Константин Симонов через свои очерки, стихи и военную прозу показал увиденное и пережитое как им самим, так и тысячами других участников войны. Он проделал гигантскую работу по изучению и глубокому осмысливанию опыта войны именно с этой точки зрения. Он не приукрашивал войну, ярко и образно показал ее суровый лик. Уникальны с точки зрения правдивого воспроизведения войны фронтовые записки Симонова «Разные дни войны». Читая такие глубоко проникновенные свидетельства, даже фронтовики обогащают себя новыми наблюдениями и более глубоко осмысливают многие, казалось бы, хорошо известные события.

В годы войны написал и пьесы «Русские люди», «Так и будет», повесть «Дни и ночи», две книги стихов «С тобой и без тебя» и «Война».

Исследование творчества Симонова и его общественно-политической деятельности сегодня актуально для истории, так как главным в творчестве Константина Симонова было утверждение и в литературе, и в жизни идей защиты Отечества и глубокого понимания патриотического и воинского долга. Творчество К. Симонова заставляет каждый раз задуматься, при каких обстоятельствах, каким путем была воспитана наша армия и народ, победившие в Великой отечественной войне. Свой вклад в это дело внесли и наша литература, и искусство, в том числе Константин Михайлович Симонов.

В 1942 году Н. Тихонов назвал Симонова «голосом своего поколения». Л. Финк считает такое определение недостаточно широким, в своей книге о К. Симонове он пишет: «К. Симонов был трибуном и агитатором, он выражал и вдохновлял свое поколение. Потом он стал его летописцем». Итак, история в судьбе и творчестве К. Симонова отразилась со всей полнотой и очевидностью.

В своем творчестве Симонов не обходит и многие другие сложные проблемы, с которыми приходится сталкиваться во время войны, и которые продолжают волновать нашу общественность в послевоенные годы и особенно в связи с событиями в Афганистане и Чечне.

О К. Симонове изданы книги И. Вишневской, С. Фрадкиной, Л. Финка, Д.А. Бермана, Б.М.Толочинской, множество статей и посвященных ему глав в книгах о военной теме в литературе. О К. Симонове глубоко и серьезно писали такие известные исследователи, как А. Абрамов, Г. Белая, А. Бочаров, З. Кедрина, Г. Ломидзе, В. Новиков, А. Макаров, В. Пискунов, П. Топер.

Большое количество статей о жизни и творчестве К. Симонова публиковалось и до сих пор публикуется в журналах, где работал К. Симонов – «Знамя» и «Новый мир».

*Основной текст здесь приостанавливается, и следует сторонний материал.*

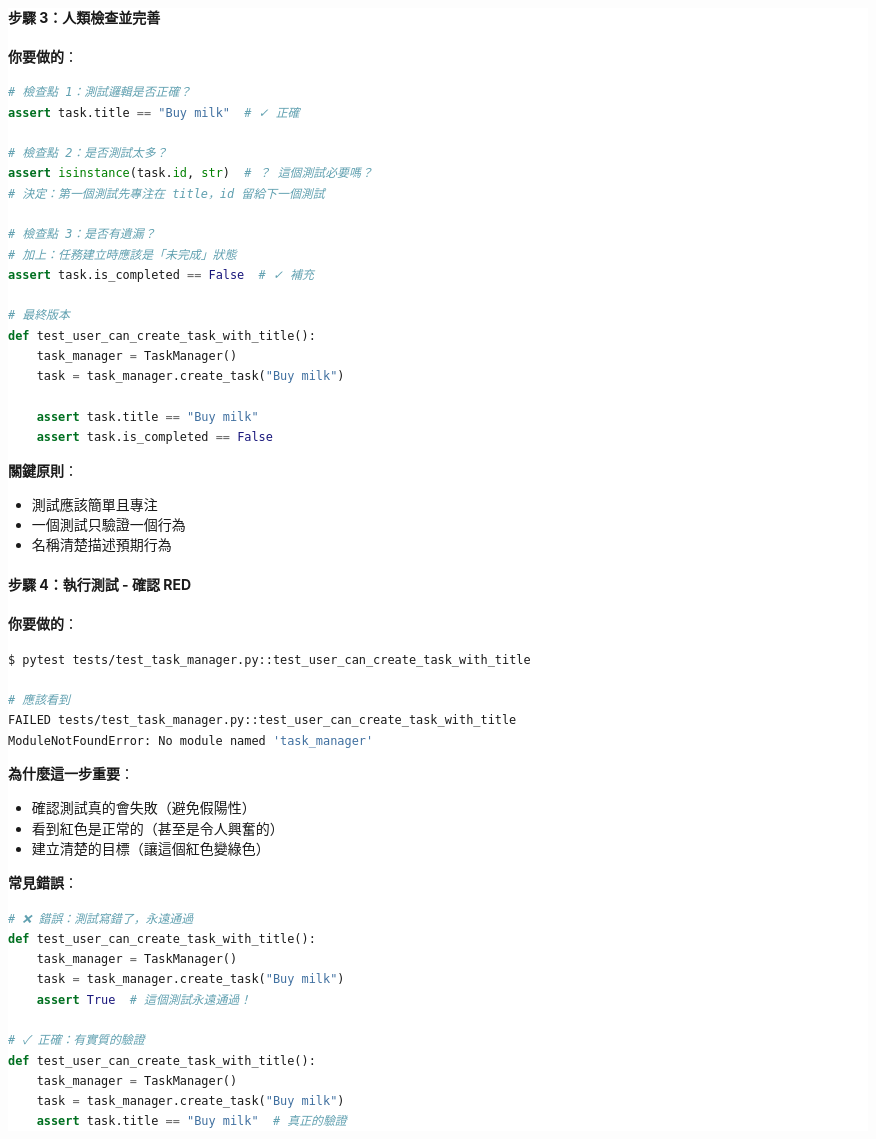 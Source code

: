 #### 步驟 3：人類檢查並完善

**你要做的**：
```python
# 檢查點 1：測試邏輯是否正確？
assert task.title == "Buy milk"  # ✓ 正確

# 檢查點 2：是否測試太多？
assert isinstance(task.id, str)  # ？ 這個測試必要嗎？
# 決定：第一個測試先專注在 title，id 留給下一個測試

# 檢查點 3：是否有遺漏？
# 加上：任務建立時應該是「未完成」狀態
assert task.is_completed == False  # ✓ 補充

# 最終版本
def test_user_can_create_task_with_title():
    task_manager = TaskManager()
    task = task_manager.create_task("Buy milk")

    assert task.title == "Buy milk"
    assert task.is_completed == False
```

**關鍵原則**：
- 測試應該簡單且專注
- 一個測試只驗證一個行為
- 名稱清楚描述預期行為

#### 步驟 4：執行測試 - 確認 RED

**你要做的**：
```bash
$ pytest tests/test_task_manager.py::test_user_can_create_task_with_title

# 應該看到
FAILED tests/test_task_manager.py::test_user_can_create_task_with_title
ModuleNotFoundError: No module named 'task_manager'
```

**為什麼這一步重要**：
- 確認測試真的會失敗（避免假陽性）
- 看到紅色是正常的（甚至是令人興奮的）
- 建立清楚的目標（讓這個紅色變綠色）

**常見錯誤**：
```python
# ❌ 錯誤：測試寫錯了，永遠通過
def test_user_can_create_task_with_title():
    task_manager = TaskManager()
    task = task_manager.create_task("Buy milk")
    assert True  # 這個測試永遠通過！

# ✓ 正確：有實質的驗證
def test_user_can_create_task_with_title():
    task_manager = TaskManager()
    task = task_manager.create_task("Buy milk")
    assert task.title == "Buy milk"  # 真正的驗證
```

Большие монографические исследования о К. Симонове немногочисленны, однако для исследователя большой материал дают воспоминания современников о Константине Симонове, о разных этапах его личного и творческого пути.

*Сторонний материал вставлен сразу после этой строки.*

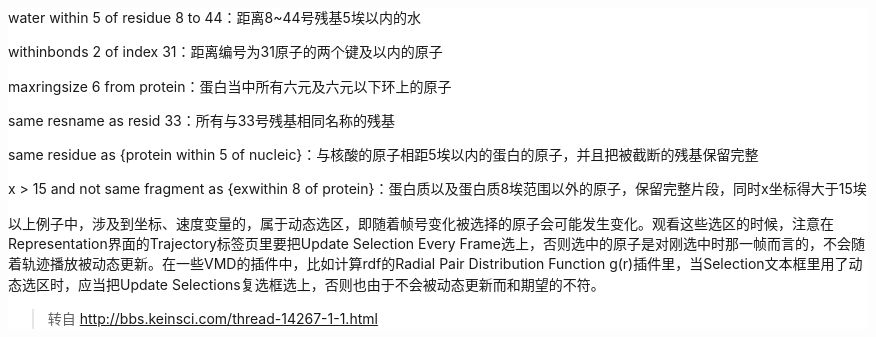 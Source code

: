  water within 5 of residue 8 to 44：距离8~44号残基5埃以内的水

 withinbonds 2 of index 31：距离编号为31原子的两个键及以内的原子

 maxringsize 6 from protein：蛋白当中所有六元及六元以下环上的原子

 same resname as resid 33：所有与33号残基相同名称的残基

 same residue as {protein within 5 of nucleic}：与核酸的原子相距5埃以内的蛋白的原子，并且把被截断的残基保留完整

 x > 15 and not same fragment as {exwithin 8 of protein}：蛋白质以及蛋白质8埃范围以外的原子，保留完整片段，同时x坐标得大于15埃

以上例子中，涉及到坐标、速度变量的，属于动态选区，即随着帧号变化被选择的原子会可能发生变化。观看这些选区的时候，注意在Representation界面的Trajectory标签页里要把Update Selection Every Frame选上，否则选中的原子是对刚选中时那一帧而言的，不会随着轨迹播放被动态更新。在一些VMD的插件中，比如计算rdf的Radial Pair Distribution Function g(r)插件里，当Selection文本框里用了动态选区时，应当把Update Selections复选框选上，否则也由于不会被动态更新而和期望的不符。

> 转自 http://bbs.keinsci.com/thread-14267-1-1.html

Книга интересна прежде всего честным, правдивым рассказом о К. Симонове, его поколении, его эпохе. А. Симонов не претендует на всеобъемлющий характер своих свидетельств. Но как раз частность, заявленная в заглавии книги («это не они такие, герои этой книги, это я их такими помню или такими люблю»), куда привлекательнее напора «истины в последней инстанции». Отлично сказано о «писательском пуританизме» Симонова, которого (хотя он и числился среди коллег-сверстников передовым и даже прозападным) по-человечески, по-мужски отвращали «разнузданность», самокопание на грани самобичевания. Симонов-сын оказывается способен к осознанию Симонова-отца как явления характерного, типичного для своего времени.

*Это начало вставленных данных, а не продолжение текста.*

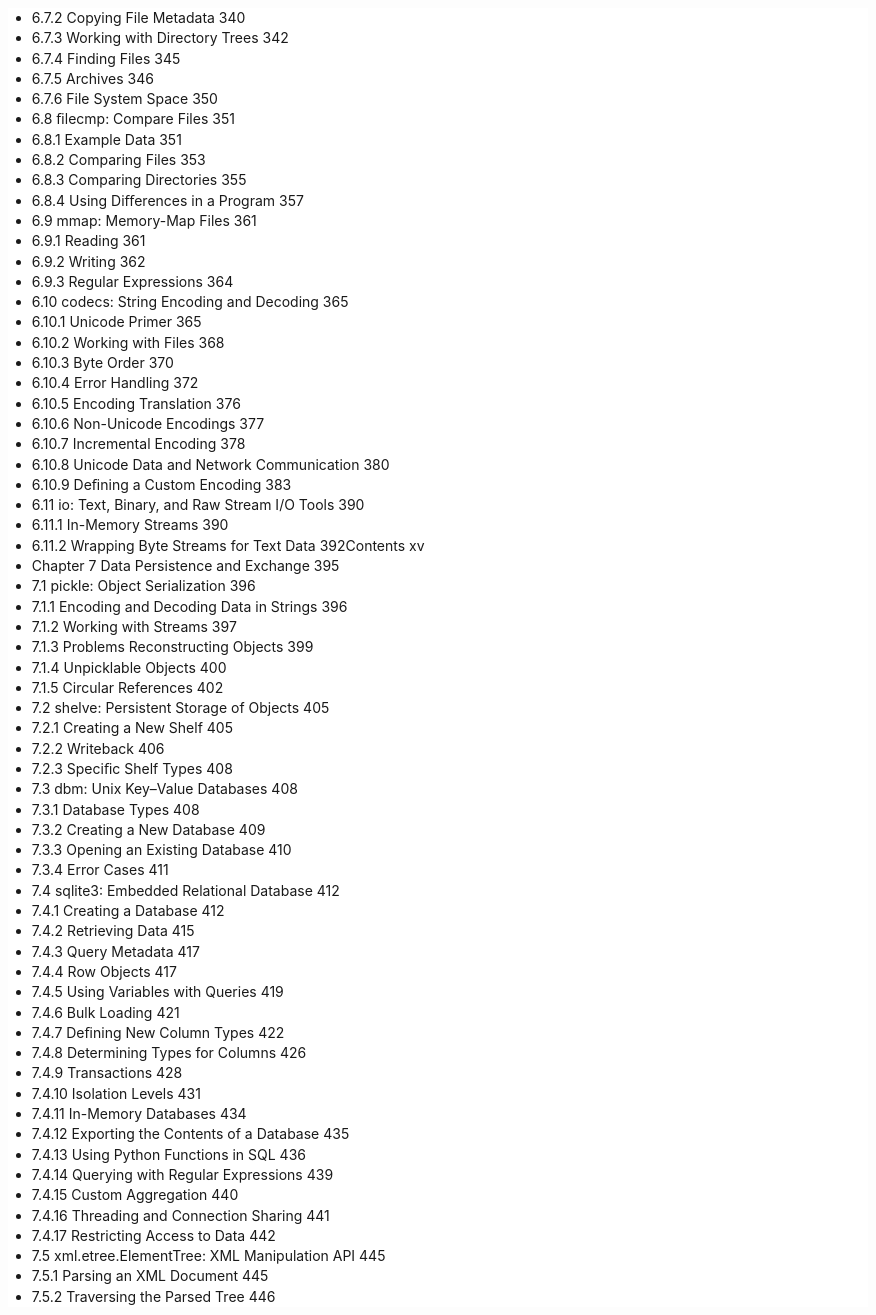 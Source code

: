 * 6.7.2 Copying File Metadata 340
* 6.7.3 Working with Directory Trees 342
* 6.7.4 Finding Files 345
* 6.7.5 Archives 346
* 6.7.6 File System Space 350
* 6.8 ﬁlecmp: Compare Files 351
* 6.8.1 Example Data 351
* 6.8.2 Comparing Files 353
* 6.8.3 Comparing Directories 355
* 6.8.4 Using Diﬀerences in a Program 357
* 6.9 mmap: Memory-Map Files 361
* 6.9.1 Reading 361
* 6.9.2 Writing 362
* 6.9.3 Regular Expressions 364
* 6.10 codecs: String Encoding and Decoding 365
* 6.10.1 Unicode Primer 365
* 6.10.2 Working with Files 368
* 6.10.3 Byte Order 370
* 6.10.4 Error Handling 372
* 6.10.5 Encoding Translation 376
* 6.10.6 Non-Unicode Encodings 377
* 6.10.7 Incremental Encoding 378
* 6.10.8 Unicode Data and Network Communication 380
* 6.10.9 Deﬁning a Custom Encoding 383
* 6.11 io: Text, Binary, and Raw Stream I/O Tools 390
* 6.11.1 In-Memory Streams 390
* 6.11.2 Wrapping Byte Streams for Text Data 392Contents xv
* Chapter 7 Data Persistence and Exchange 395
* 7.1 pickle: Object Serialization 396
* 7.1.1 Encoding and Decoding Data in Strings 396
* 7.1.2 Working with Streams 397
* 7.1.3 Problems Reconstructing Objects 399
* 7.1.4 Unpicklable Objects 400
* 7.1.5 Circular References 402
* 7.2 shelve: Persistent Storage of Objects 405
* 7.2.1 Creating a New Shelf 405
* 7.2.2 Writeback 406
* 7.2.3 Speciﬁc Shelf Types 408
* 7.3 dbm: Unix Key–Value Databases 408
* 7.3.1 Database Types 408
* 7.3.2 Creating a New Database 409
* 7.3.3 Opening an Existing Database 410
* 7.3.4 Error Cases 411
* 7.4 sqlite3: Embedded Relational Database 412
* 7.4.1 Creating a Database 412
* 7.4.2 Retrieving Data 415
* 7.4.3 Query Metadata 417
* 7.4.4 Row Objects 417
* 7.4.5 Using Variables with Queries 419
* 7.4.6 Bulk Loading 421
* 7.4.7 Deﬁning New Column Types 422
* 7.4.8 Determining Types for Columns 426
* 7.4.9 Transactions 428
* 7.4.10 Isolation Levels 431
* 7.4.11 In-Memory Databases 434
* 7.4.12 Exporting the Contents of a Database 435
* 7.4.13 Using Python Functions in SQL 436
* 7.4.14 Querying with Regular Expressions 439
* 7.4.15 Custom Aggregation 440
* 7.4.16 Threading and Connection Sharing 441
* 7.4.17 Restricting Access to Data 442
* 7.5 xml.etree.ElementTree: XML Manipulation API 445
* 7.5.1 Parsing an XML Document 445
* 7.5.2 Traversing the Parsed Tree 446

В послевоенные годы К. Симонов - поэт и воин, журналист и общественный деятель - пишет по впечатлениям поездок за границу книгу стихотворений «Друзья и враги» (1948), повесть «Дым отечества», много работает в драматургии, создает эпическое повествование в прозе об Отечественной войне - романы «Живые и мертвые» (1959) и «Солдатами не рождаются» (1964).

В послевоенные годы общественная деятельность Симонова складывалась таким образом: в 1946-50 главный редактор журнала «Новый мир». В 1946-54 зам. генерального секретаря Союза писателей СССР. В 1946-54 депутат Верховного Совета СССР. В 1952-56 член ЦК КПСС. В 1954-58 вновь возглавил «Новый мир». Одновременно в 1954-59 и 1967-79 секретарь правления Союза писателей СССР. В 1956-61 и с 1976 член Центральной ревизионной комиссии КПСС.

В 1974 был удостоен звания Героя Социалистического Труда. Умер К. Симонов в 1979 в Москве.